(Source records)
□ □ □ □ □ □ □
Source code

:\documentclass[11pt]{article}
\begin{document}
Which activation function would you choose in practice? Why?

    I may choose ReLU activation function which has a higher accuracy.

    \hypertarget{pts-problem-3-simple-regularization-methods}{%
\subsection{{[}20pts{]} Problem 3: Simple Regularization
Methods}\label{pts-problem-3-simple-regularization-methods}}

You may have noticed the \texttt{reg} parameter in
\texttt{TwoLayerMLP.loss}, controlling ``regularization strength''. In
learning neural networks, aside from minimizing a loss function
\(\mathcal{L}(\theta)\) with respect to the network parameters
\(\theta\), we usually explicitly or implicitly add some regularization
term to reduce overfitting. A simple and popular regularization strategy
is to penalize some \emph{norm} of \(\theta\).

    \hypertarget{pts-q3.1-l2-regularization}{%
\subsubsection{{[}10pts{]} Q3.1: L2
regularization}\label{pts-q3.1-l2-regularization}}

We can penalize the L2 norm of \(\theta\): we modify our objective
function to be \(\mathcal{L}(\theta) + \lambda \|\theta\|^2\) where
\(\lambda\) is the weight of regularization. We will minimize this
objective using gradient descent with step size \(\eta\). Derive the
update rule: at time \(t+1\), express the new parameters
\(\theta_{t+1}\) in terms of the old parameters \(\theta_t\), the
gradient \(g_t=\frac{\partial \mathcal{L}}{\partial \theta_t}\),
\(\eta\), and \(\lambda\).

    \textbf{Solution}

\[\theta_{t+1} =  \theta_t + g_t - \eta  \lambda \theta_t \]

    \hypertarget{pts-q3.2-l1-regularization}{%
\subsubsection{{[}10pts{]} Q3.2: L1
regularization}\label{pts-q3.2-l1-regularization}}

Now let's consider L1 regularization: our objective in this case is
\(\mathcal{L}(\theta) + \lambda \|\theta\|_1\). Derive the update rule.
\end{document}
□ □ □ □ □ □ □
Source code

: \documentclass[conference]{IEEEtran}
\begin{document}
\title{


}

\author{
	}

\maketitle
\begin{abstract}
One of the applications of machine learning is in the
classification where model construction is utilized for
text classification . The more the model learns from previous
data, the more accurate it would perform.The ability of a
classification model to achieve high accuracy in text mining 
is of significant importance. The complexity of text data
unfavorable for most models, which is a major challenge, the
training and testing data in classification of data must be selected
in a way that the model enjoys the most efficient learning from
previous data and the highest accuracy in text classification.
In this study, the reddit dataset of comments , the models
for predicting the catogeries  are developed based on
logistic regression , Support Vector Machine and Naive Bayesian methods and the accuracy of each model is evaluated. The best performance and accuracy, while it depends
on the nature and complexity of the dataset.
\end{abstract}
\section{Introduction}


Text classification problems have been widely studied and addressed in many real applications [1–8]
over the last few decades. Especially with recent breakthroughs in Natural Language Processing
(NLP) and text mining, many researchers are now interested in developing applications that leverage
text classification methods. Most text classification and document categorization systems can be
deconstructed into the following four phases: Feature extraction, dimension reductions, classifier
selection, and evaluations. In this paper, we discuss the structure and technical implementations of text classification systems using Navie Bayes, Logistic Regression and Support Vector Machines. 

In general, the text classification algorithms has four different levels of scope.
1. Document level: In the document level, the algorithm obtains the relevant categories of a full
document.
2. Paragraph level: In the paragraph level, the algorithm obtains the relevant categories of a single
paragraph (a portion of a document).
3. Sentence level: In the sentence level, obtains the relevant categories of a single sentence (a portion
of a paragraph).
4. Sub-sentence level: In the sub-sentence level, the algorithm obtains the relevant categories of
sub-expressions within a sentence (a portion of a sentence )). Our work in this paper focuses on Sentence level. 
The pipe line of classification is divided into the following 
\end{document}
□ □ □ □ □ □ □
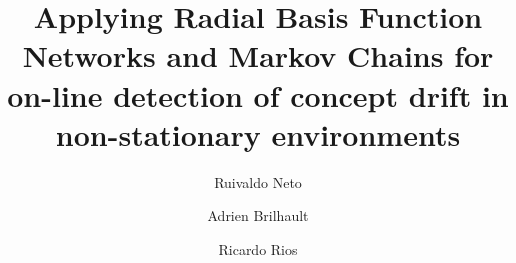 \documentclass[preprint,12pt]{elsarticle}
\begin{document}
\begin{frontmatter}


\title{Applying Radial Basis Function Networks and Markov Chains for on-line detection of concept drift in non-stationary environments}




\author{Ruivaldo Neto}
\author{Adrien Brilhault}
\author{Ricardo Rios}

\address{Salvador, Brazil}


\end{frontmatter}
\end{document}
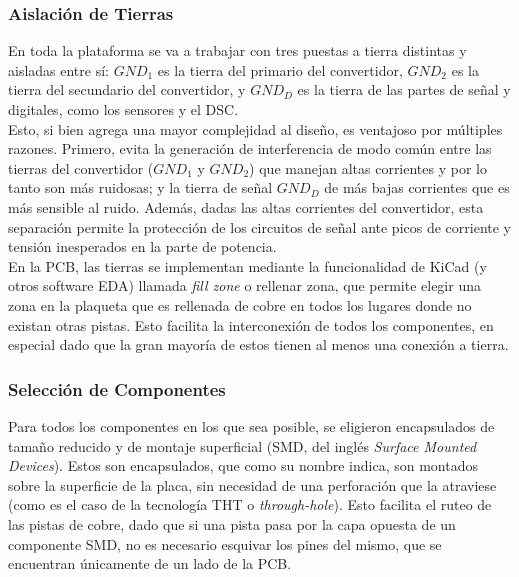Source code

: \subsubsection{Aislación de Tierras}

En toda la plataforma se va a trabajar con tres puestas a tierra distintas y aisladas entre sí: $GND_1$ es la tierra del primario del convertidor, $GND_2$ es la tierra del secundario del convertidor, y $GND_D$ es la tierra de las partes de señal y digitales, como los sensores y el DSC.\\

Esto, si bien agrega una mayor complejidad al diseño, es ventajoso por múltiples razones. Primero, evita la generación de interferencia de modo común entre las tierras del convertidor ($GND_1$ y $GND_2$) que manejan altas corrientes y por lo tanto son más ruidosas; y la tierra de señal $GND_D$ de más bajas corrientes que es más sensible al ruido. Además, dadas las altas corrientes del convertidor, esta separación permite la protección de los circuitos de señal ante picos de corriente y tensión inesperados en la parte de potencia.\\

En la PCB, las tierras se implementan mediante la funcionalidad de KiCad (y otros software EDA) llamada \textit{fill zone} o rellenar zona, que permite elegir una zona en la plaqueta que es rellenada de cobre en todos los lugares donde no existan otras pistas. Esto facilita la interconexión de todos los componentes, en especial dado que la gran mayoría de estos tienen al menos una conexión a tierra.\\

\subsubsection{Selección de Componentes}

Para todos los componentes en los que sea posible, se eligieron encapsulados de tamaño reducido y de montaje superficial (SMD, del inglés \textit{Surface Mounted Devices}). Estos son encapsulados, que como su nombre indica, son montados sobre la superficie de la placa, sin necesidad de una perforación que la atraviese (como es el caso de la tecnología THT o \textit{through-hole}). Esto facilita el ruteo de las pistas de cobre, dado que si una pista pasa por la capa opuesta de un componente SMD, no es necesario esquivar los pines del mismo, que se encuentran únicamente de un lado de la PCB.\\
□ □ □ □ □ □ □
- [PROBLEM TO WORK ON]: For this exercise, repeat exactly the lines of the data above from the one with "One of the applications" down to the one with "logistic regression , Support", both end lines included.

- [SOLUTION FOR THIS PROBLEM]:
One of the applications of machine learning is in the
classification where model construction is utilized for
text classification . The more the model learns from previous
data, the more accurate it would perform.The ability of a
classification model to achieve high accuracy in text mining 
is of significant importance. The complexity of text data
unfavorable for most models, which is a major challenge, the
training and testing data in classification of data must be selected
in a way that the model enjoys the most efficient learning from
previous data and the highest accuracy in text classification.
In this study, the reddit dataset of comments , the models
for predicting the catogeries  are developed based on
logistic regression , Support Vector Machine and Naive Bayesian methods and the accuracy of each model is evaluated. The best performance and accuracy, while it depends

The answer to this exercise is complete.